La retraite ardente : $b roman
XIX
De nouveau, le malade est étendu dans son lit. Il ne se lève plus, et il ne demande plus qu’on le lève. Aggravation de son mal ? Usure ? Non. Retour à son état véritable. Une violente passion a ramassé dans ce corps ce qui demeurait de forces éparses. Dépensées plus lentement dans le jour à jour d’une vie chétive et sans ardeur, ces mêmes forces ne l’auraient pas sauvé.
Il ne souffre pas et son humeur est calme. L’ange est auprès de lui, redevenu ange. Rien de changé dans leurs apparences : mais elle n’a plus d’angoisse ni d’émoi, et lui n’a plus de désir. Entre eux, dans la gravité de ces heures, la communion de l’amour, loin de se relâcher, se fait plus étroite. Et dans le sens originel et absolu du mot, ils « se comprennent » enfin, c’est-à-dire qu’ils s’absorbent l’un l’autre.
Le médecin vient chaque jour, ausculte attentivement la base des poumons et le cœur, exhorte le malade, s’il ne peut se lever, à rester le plus possible assis sur son lit. Puis, d’un ton qu’il s’efforce de rendre cordial :
— Monseigneur, dit-il, c’est une question de patience. Nous voilà dans une période stationnaire… Mais tout ce que nous avons acquis reste acquis.
Et il s’en va, souriant, sans que Madeleine l’accompagne.
Le comte Osterrek vient aussi chaque jour visiter son royal camarade. Le prince lui fait bon accueil. Mais, comme on lui interdit de parler trop, l’entrevue ne dépasse guère une demi-heure. Une fois, le prince a demandé :
— La comtesse d’Armatt a-t-elle quitté la ville ?
— Non, monseigneur. Elle est toujours au Bellevue.
Et, là-dessus, ils n’ont rien dit de plus.
Enfin un troisième visiteur pénètre quotidiennement, à la nuit tombée, dans le Palace et dans la chambre, si discrètement que, chaque fois, il apparaît au chevet du malade sans que nul bruit de pas ou de porte l’ait annoncé. D’ailleurs, sa taille est très petite et sa soutane noire semble se diluer comme une ombre dans l’ombre.
Le reste des heures, le malade et l’infirmière les passent tête à tête. Madeleine a livré son secret à cette oreille d’ombre qui déjà l’écouta dans l’église noire et blanche. Comme naguère sur Stéphanie, le Ego te absolvo est descendu sur elle. Et voici que de nouveau les voix d’au-delà conversent avec elle… Sûre de sa réconciliation, elle ne se défend point d’aspirer dans sa mémoire et dans son cœur la forme mortelle de son maître, pour l’y garder autant que dureront cette mémoire et ce cœur. Et lui, écoutant la voix lente et pressante qui lui verse la paix, apprend à ne pas avoir peur.
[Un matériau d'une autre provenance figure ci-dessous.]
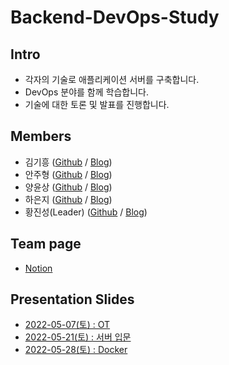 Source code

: # Backend-DevOps-Study

## Intro

- 각자의 기술로 애플리케이션 서버를 구축합니다.
- DevOps 분야를 함께 학습합니다.
- 기술에 대한 토론 및 발표를 진행합니다.

## Members

- 김기흥 ([Github](https://github.com/KimGiheung) / [Blog](https://aiunicorn.tistory.com/))
- 안주형 ([Github](https://github.com/dkswnkk) / [Blog](https://dkswnkk.tistory.com/))
- 양윤상 ([Github](https://github.com/yanggak12) / [Blog](https://yanggak.tistory.com))
- 하은지 ([Github](https://github.com/EunByu1) / [Blog](https://it-ss.tistory.com/))
- 황진성(Leader) ([Github](https://github.com/JinseongHwang) / [Blog](https://jinseong-dev.tistory.com/))

## Team page

- [Notion](https://jinseong-dev.notion.site/Backend-DevOps-5f544e9816e74075bb2facef3a5ec8c8)

## Presentation Slides

- [2022-05-07(토) : OT](https://www.slideshare.net/secret/3ku1pPr3IfBMNL)
- [2022-05-21(토) : 서버 입문](https://www.slideshare.net/secret/xNCNCSSWpKnSk8)
- [2022-05-28(토) : Docker](https://www.slideshare.net/secret/ZZACqB19fDL6D)
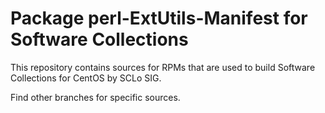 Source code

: # Package perl-ExtUtils-Manifest for Software Collections

This repository contains sources for RPMs that are used
to build Software Collections for CentOS by SCLo SIG.

Find other branches for specific sources.
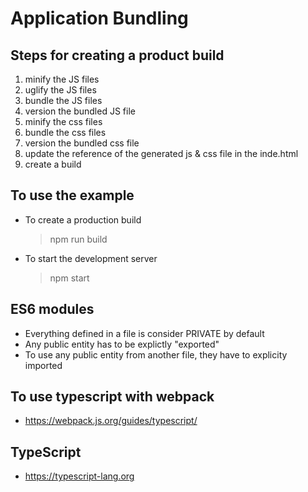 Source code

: # Application Bundling

## Steps for creating a product build
1. minify the JS files
2. uglify the JS files
3. bundle the JS files
4. version the bundled JS file
5. minify the css files
6. bundle the css files
7. version the bundled css file
8. update the reference of the generated js & css file in the inde.html
9. create a build

## To use the example
- To create a production build
    > npm run build
- To start the development server
    > npm start

## ES6 modules
- Everything defined in a file is consider PRIVATE by default
- Any public entity has to be explictly "exported"
- To use any public entity from another file, they have to explicity imported

## To use typescript with webpack
- https://webpack.js.org/guides/typescript/

## TypeScript
- https://typescript-lang.org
Il mourut l’avant-dernière nuit de novembre. Dans la journée, respirant avec peine, mais calme et lucide, il avait reçu l’onction des mains de l’abbate Nervi. Un peu plus tard, le comte Osterrek et la comtesse d’Armatt, introduits quelques instants, avaient entendu ses adieux. Son désir formel fut ensuite d’être laissé seul avec Madeleine. Il lui livra ses mains et ne prononça plus une parole. Tant que ses yeux eurent la force de regarder, il la regarda. Puis, comme tous les soirs précédents, Madeleine le vit fermer ses paupières. Et ce fut par le contact des mains qu’elle sentit défaillir peu à peu la chaleur vivante de son maître bien-aimé.
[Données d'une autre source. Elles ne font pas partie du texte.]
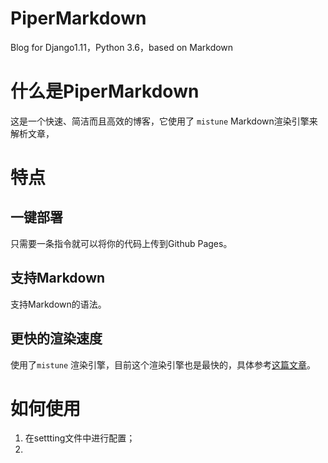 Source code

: # PiperMarkdown
Blog for Django1.11，Python 3.6，based on Markdown

# 什么是PiperMarkdown

这是一个快速、简洁而且高效的博客，它使用了 `mistune` Markdown渲染引擎来解析文章，

# 特点

## 一键部署

只需要一条指令就可以将你的代码上传到Github Pages。

## 支持Markdown

支持Markdown的语法。

## 更快的渲染速度

使用了`mistune` 渲染引擎，目前这个渲染引擎也是最快的，具体参考[这篇文章](http://lepture.com/en/2014/markdown-parsers-in-python)。

# 如何使用

1. 在settting文件中进行配置；
2.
Il avait signifié sa volonté de reposer dans le cimetière de la petite ville lacustre. C’est un jardin d’arbres verts, peuplé d’abondantes et naïves sculptures. Toute la population passagère et un grand nombre d’habitants suivirent le cortège que conduisait Osterrek, représentant officiel de la famille royale. Stéphanie, non plus que Madeleine, n’y figuraient point. On ne put, faute de temps, qu’installer provisoirement sur la tombe une dalle et une croix de marbre. Elles disparurent vite sous les chrysanthèmes, les mimosas et les roses que les assistants — surtout des femmes — y déposèrent.